## LISTED ENTRIES

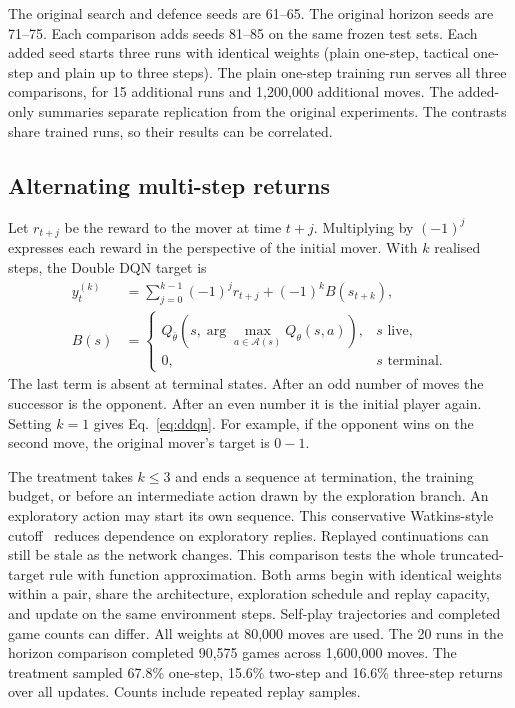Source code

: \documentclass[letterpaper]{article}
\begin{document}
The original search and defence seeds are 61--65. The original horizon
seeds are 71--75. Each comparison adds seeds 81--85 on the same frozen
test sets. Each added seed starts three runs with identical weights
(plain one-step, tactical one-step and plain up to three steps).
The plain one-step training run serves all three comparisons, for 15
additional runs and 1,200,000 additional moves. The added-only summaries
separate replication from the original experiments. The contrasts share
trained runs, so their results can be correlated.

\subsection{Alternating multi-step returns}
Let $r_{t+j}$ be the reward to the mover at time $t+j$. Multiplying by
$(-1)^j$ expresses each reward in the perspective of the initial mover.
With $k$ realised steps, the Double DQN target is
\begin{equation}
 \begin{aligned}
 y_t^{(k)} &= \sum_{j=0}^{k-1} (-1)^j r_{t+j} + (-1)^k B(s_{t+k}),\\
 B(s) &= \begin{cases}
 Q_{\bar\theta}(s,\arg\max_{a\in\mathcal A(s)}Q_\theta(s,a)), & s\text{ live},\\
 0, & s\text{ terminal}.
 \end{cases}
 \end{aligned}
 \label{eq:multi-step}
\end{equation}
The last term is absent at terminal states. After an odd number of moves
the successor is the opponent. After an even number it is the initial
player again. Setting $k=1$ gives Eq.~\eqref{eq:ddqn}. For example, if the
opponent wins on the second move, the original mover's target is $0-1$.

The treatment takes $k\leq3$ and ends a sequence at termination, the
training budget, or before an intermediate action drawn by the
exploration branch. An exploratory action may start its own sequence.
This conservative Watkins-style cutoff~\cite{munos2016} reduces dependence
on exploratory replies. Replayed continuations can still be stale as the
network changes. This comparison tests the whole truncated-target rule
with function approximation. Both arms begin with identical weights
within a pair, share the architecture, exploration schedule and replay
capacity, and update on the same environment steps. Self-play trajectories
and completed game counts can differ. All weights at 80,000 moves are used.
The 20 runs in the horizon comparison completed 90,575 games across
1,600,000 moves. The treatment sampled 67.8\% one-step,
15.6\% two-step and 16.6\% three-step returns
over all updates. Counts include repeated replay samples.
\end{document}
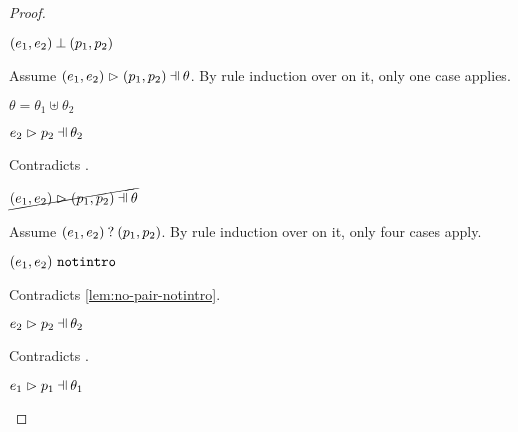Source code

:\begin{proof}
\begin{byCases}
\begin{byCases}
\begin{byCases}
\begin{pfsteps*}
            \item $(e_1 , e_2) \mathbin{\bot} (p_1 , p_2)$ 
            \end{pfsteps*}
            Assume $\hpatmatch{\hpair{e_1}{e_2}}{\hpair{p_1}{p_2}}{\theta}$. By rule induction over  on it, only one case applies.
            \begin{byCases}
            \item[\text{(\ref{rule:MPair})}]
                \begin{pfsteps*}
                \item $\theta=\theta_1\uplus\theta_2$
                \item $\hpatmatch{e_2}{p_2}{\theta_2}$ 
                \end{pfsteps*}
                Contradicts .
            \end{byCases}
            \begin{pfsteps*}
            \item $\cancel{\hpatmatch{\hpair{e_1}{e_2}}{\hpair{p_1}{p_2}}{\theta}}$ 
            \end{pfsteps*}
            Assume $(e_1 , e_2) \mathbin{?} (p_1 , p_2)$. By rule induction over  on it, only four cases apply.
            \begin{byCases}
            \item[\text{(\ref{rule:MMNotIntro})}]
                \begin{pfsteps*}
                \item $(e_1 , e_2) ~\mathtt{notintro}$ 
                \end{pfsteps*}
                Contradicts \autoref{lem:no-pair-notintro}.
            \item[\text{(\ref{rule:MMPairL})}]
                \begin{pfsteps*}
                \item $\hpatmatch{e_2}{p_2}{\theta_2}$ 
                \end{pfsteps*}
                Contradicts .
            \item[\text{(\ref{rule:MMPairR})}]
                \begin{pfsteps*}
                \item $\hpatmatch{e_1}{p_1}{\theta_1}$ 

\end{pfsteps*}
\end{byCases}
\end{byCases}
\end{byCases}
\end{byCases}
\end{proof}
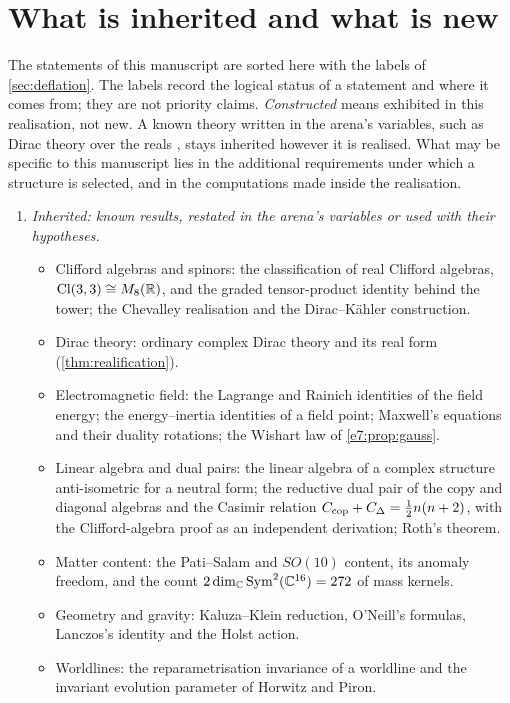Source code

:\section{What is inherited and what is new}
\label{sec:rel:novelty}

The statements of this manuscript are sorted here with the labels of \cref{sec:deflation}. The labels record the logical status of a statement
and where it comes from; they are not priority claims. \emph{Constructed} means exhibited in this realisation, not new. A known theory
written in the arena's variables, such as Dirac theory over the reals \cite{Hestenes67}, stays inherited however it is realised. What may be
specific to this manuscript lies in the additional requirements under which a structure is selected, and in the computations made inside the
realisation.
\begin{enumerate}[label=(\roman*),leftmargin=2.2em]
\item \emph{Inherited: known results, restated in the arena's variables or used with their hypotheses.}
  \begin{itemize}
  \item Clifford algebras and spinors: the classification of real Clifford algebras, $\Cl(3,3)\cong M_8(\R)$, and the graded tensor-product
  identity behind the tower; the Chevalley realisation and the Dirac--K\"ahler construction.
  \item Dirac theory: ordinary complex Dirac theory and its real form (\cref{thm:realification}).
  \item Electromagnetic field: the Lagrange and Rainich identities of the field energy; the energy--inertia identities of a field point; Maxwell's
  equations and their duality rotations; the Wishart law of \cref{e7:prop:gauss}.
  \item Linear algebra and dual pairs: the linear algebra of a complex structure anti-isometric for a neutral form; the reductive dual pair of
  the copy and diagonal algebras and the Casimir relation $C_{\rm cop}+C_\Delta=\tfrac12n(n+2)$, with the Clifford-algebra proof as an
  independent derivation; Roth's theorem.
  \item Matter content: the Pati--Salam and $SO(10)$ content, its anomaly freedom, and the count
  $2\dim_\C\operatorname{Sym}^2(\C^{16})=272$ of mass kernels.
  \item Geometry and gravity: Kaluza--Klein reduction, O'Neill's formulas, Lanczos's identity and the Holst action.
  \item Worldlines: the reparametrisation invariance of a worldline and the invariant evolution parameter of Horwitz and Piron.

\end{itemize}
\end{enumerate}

## ASSIGNMENT
The result should be the same data as above, line for line, with the pictures gone.

## RESULT OF THIS TASK
Source code

: \documentclass[letterpaper]{article}
\begin{document}
The original search and defence seeds are 61--65. The original horizon
seeds are 71--75. Each comparison adds seeds 81--85 on the same frozen
test sets. Each added seed starts three runs with identical weights
(plain one-step, tactical one-step and plain up to three steps).
The plain one-step training run serves all three comparisons, for 15
additional runs and 1,200,000 additional moves. The added-only summaries
separate replication from the original experiments. The contrasts share
trained runs, so their results can be correlated.

\subsection{Alternating multi-step returns}
Let $r_{t+j}$ be the reward to the mover at time $t+j$. Multiplying by
$(-1)^j$ expresses each reward in the perspective of the initial mover.
With $k$ realised steps, the Double DQN target is
\begin{equation}
 \begin{aligned}
 y_t^{(k)} &= \sum_{j=0}^{k-1} (-1)^j r_{t+j} + (-1)^k B(s_{t+k}),\\
 B(s) &= \begin{cases}
 Q_{\bar\theta}(s,\arg\max_{a\in\mathcal A(s)}Q_\theta(s,a)), & s\text{ live},\\
 0, & s\text{ terminal}.
 \end{cases}
 \end{aligned}
 \label{eq:multi-step}
\end{equation}
The last term is absent at terminal states. After an odd number of moves
the successor is the opponent. After an even number it is the initial
player again. Setting $k=1$ gives Eq.~\eqref{eq:ddqn}. For example, if the
opponent wins on the second move, the original mover's target is $0-1$.

The treatment takes $k\leq3$ and ends a sequence at termination, the
training budget, or before an intermediate action drawn by the
exploration branch. An exploratory action may start its own sequence.
This conservative Watkins-style cutoff~\cite{munos2016} reduces dependence
on exploratory replies. Replayed continuations can still be stale as the
network changes. This comparison tests the whole truncated-target rule
with function approximation. Both arms begin with identical weights
within a pair, share the architecture, exploration schedule and replay
capacity, and update on the same environment steps. Self-play trajectories
and completed game counts can differ. All weights at 80,000 moves are used.
The 20 runs in the horizon comparison completed 90,575 games across
1,600,000 moves. The treatment sampled 67.8\% one-step,
15.6\% two-step and 16.6\% three-step returns
over all updates. Counts include repeated replay samples.
\end{document}
Source code

:\begin{proof}
\begin{byCases}
\begin{byCases}
\begin{byCases}
\begin{pfsteps*}
            \item $(e_1 , e_2) \mathbin{\bot} (p_1 , p_2)$ 
            \end{pfsteps*}
            Assume $\hpatmatch{\hpair{e_1}{e_2}}{\hpair{p_1}{p_2}}{\theta}$. By rule induction over  on it, only one case applies.
            \begin{byCases}
            \item[\text{(\ref{rule:MPair})}]
                \begin{pfsteps*}
                \item $\theta=\theta_1\uplus\theta_2$
                \item $\hpatmatch{e_2}{p_2}{\theta_2}$ 
                \end{pfsteps*}
                Contradicts .
            \end{byCases}
            \begin{pfsteps*}
            \item $\cancel{\hpatmatch{\hpair{e_1}{e_2}}{\hpair{p_1}{p_2}}{\theta}}$ 
            \end{pfsteps*}
            Assume $(e_1 , e_2) \mathbin{?} (p_1 , p_2)$. By rule induction over  on it, only four cases apply.
            \begin{byCases}
            \item[\text{(\ref{rule:MMNotIntro})}]
                \begin{pfsteps*}
                \item $(e_1 , e_2) ~\mathtt{notintro}$ 
                \end{pfsteps*}
                Contradicts \autoref{lem:no-pair-notintro}.
            \item[\text{(\ref{rule:MMPairL})}]
                \begin{pfsteps*}
                \item $\hpatmatch{e_2}{p_2}{\theta_2}$ 
                \end{pfsteps*}
                Contradicts .
            \item[\text{(\ref{rule:MMPairR})}]
                \begin{pfsteps*}
                \item $\hpatmatch{e_1}{p_1}{\theta_1}$ 

\end{pfsteps*}
\end{byCases}
\end{byCases}
\end{byCases}
\end{byCases}
\end{proof}
Source code

:\section{What is inherited and what is new}
\label{sec:rel:novelty}

The statements of this manuscript are sorted here with the labels of \cref{sec:deflation}. The labels record the logical status of a statement
and where it comes from; they are not priority claims. \emph{Constructed} means exhibited in this realisation, not new. A known theory
written in the arena's variables, such as Dirac theory over the reals \cite{Hestenes67}, stays inherited however it is realised. What may be
specific to this manuscript lies in the additional requirements under which a structure is selected, and in the computations made inside the
realisation.
\begin{enumerate}[label=(\roman*),leftmargin=2.2em]
\item \emph{Inherited: known results, restated in the arena's variables or used with their hypotheses.}
  \begin{itemize}
  \item Clifford algebras and spinors: the classification of real Clifford algebras, $\Cl(3,3)\cong M_8(\R)$, and the graded tensor-product
  identity behind the tower; the Chevalley realisation and the Dirac--K\"ahler construction.
  \item Dirac theory: ordinary complex Dirac theory and its real form (\cref{thm:realification}).
  \item Electromagnetic field: the Lagrange and Rainich identities of the field energy; the energy--inertia identities of a field point; Maxwell's
  equations and their duality rotations; the Wishart law of \cref{e7:prop:gauss}.
  \item Linear algebra and dual pairs: the linear algebra of a complex structure anti-isometric for a neutral form; the reductive dual pair of
  the copy and diagonal algebras and the Casimir relation $C_{\rm cop}+C_\Delta=\tfrac12n(n+2)$, with the Clifford-algebra proof as an
  independent derivation; Roth's theorem.
  \item Matter content: the Pati--Salam and $SO(10)$ content, its anomaly freedom, and the count
  $2\dim_\C\operatorname{Sym}^2(\C^{16})=272$ of mass kernels.
  \item Geometry and gravity: Kaluza--Klein reduction, O'Neill's formulas, Lanczos's identity and the Holst action.
  \item Worldlines: the reparametrisation invariance of a worldline and the invariant evolution parameter of Horwitz and Piron.

\end{itemize}
\end{enumerate}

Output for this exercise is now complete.